Content starts
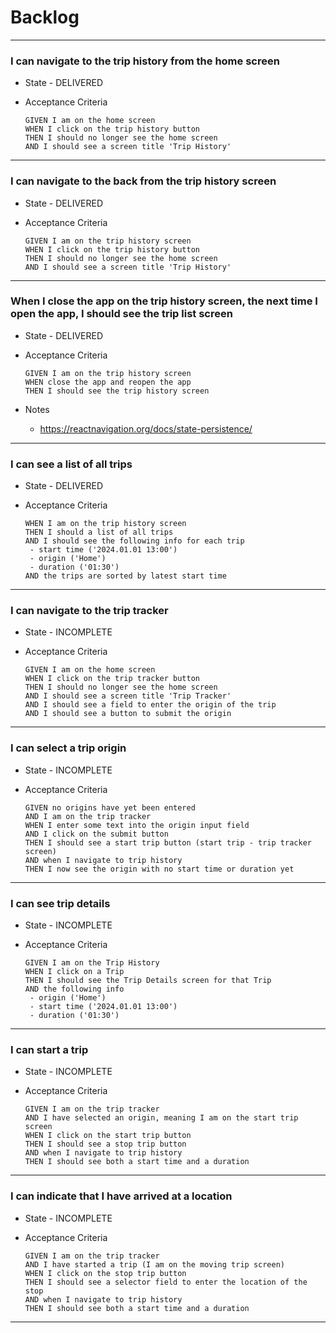 # Backlog

***

### I can navigate to the trip history from the home screen

- State - DELIVERED
- Acceptance Criteria

      GIVEN I am on the home screen 
      WHEN I click on the trip history button
      THEN I should no longer see the home screen
      AND I should see a screen title 'Trip History'

***

### I can navigate to the back from the trip history screen

- State - DELIVERED
- Acceptance Criteria

      GIVEN I am on the trip history screen 
      WHEN I click on the trip history button
      THEN I should no longer see the home screen
      AND I should see a screen title 'Trip History'

***

### When I close the app on the trip history screen, the next time I open the app, I should see the trip list screen

- State - DELIVERED
- Acceptance Criteria

      GIVEN I am on the trip history screen 
      WHEN close the app and reopen the app
      THEN I should see the trip history screen
- Notes
  - https://reactnavigation.org/docs/state-persistence/

***

### I can see a list of all trips

- State - DELIVERED
- Acceptance Criteria

      WHEN I am on the trip history screen 
      THEN I should a list of all trips
      AND I should see the following info for each trip
       - start time ('2024.01.01 13:00')
       - origin ('Home')
       - duration ('01:30')
      AND the trips are sorted by latest start time

***

### I can navigate to the trip tracker

- State - INCOMPLETE
- Acceptance Criteria

      GIVEN I am on the home screen
      WHEN I click on the trip tracker button
      THEN I should no longer see the home screen
      AND I should see a screen title 'Trip Tracker'
      AND I should see a field to enter the origin of the trip
      AND I should see a button to submit the origin

***

### I can select a trip origin

- State - INCOMPLETE
- Acceptance Criteria

      GIVEN no origins have yet been entered
      AND I am on the trip tracker 
      WHEN I enter some text into the origin input field
      AND I click on the submit button
      THEN I should see a start trip button (start trip - trip tracker screen)
      AND when I navigate to trip history
      THEN I now see the origin with no start time or duration yet 

***

### I can see trip details

- State - INCOMPLETE
- Acceptance Criteria

      GIVEN I am on the Trip History
      WHEN I click on a Trip
      THEN I should see the Trip Details screen for that Trip
      AND the following info
       - origin ('Home')
       - start time ('2024.01.01 13:00') 
       - duration ('01:30')

***

### I can start a trip

- State - INCOMPLETE
- Acceptance Criteria

      GIVEN I am on the trip tracker
      AND I have selected an origin, meaning I am on the start trip screen
      WHEN I click on the start trip button
      THEN I should see a stop trip button
      AND when I navigate to trip history
      THEN I should see both a start time and a duration

***

### I can indicate that I have arrived at a location

- State - INCOMPLETE
- Acceptance Criteria

      GIVEN I am on the trip tracker
      AND I have started a trip (I am on the moving trip screen)
      WHEN I click on the stop trip button
      THEN I should see a selector field to enter the location of the stop
      AND when I navigate to trip history
      THEN I should see both a start time and a duration
***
Content ends
A word-for-word copy of all the data, without pictures, is the expected output.

 # Backlog

***

### I can navigate to the trip history from the home screen

- State - DELIVERED
- Acceptance Criteria

      GIVEN I am on the home screen 
      WHEN I click on the trip history button
      THEN I should no longer see the home screen
      AND I should see a screen title 'Trip History'

***

### I can navigate to the back from the trip history screen

- State - DELIVERED
- Acceptance Criteria

      GIVEN I am on the trip history screen 
      WHEN I click on the trip history button
      THEN I should no longer see the home screen
      AND I should see a screen title 'Trip History'

***

### When I close the app on the trip history screen, the next time I open the app, I should see the trip list screen

- State - DELIVERED
- Acceptance Criteria

      GIVEN I am on the trip history screen 
      WHEN close the app and reopen the app
      THEN I should see the trip history screen
- Notes
  - https://reactnavigation.org/docs/state-persistence/

***

### I can see a list of all trips

- State - DELIVERED
- Acceptance Criteria

      WHEN I am on the trip history screen 
      THEN I should a list of all trips
      AND I should see the following info for each trip
       - start time ('2024.01.01 13:00')
       - origin ('Home')
       - duration ('01:30')
      AND the trips are sorted by latest start time

***

### I can navigate to the trip tracker

- State - INCOMPLETE
- Acceptance Criteria

      GIVEN I am on the home screen
      WHEN I click on the trip tracker button
      THEN I should no longer see the home screen
      AND I should see a screen title 'Trip Tracker'
      AND I should see a field to enter the origin of the trip
      AND I should see a button to submit the origin

***

### I can select a trip origin

- State - INCOMPLETE
- Acceptance Criteria

      GIVEN no origins have yet been entered
      AND I am on the trip tracker 
      WHEN I enter some text into the origin input field
      AND I click on the submit button
      THEN I should see a start trip button (start trip - trip tracker screen)
      AND when I navigate to trip history
      THEN I now see the origin with no start time or duration yet 

***

### I can see trip details

- State - INCOMPLETE
- Acceptance Criteria

      GIVEN I am on the Trip History
      WHEN I click on a Trip
      THEN I should see the Trip Details screen for that Trip
      AND the following info
       - origin ('Home')
       - start time ('2024.01.01 13:00') 
       - duration ('01:30')

***

### I can start a trip

- State - INCOMPLETE
- Acceptance Criteria

      GIVEN I am on the trip tracker
      AND I have selected an origin, meaning I am on the start trip screen
      WHEN I click on the start trip button
      THEN I should see a stop trip button
      AND when I navigate to trip history
      THEN I should see both a start time and a duration

***

### I can indicate that I have arrived at a location

- State - INCOMPLETE
- Acceptance Criteria

      GIVEN I am on the trip tracker
      AND I have started a trip (I am on the moving trip screen)
      WHEN I click on the stop trip button
      THEN I should see a selector field to enter the location of the stop
      AND when I navigate to trip history
      THEN I should see both a start time and a duration
***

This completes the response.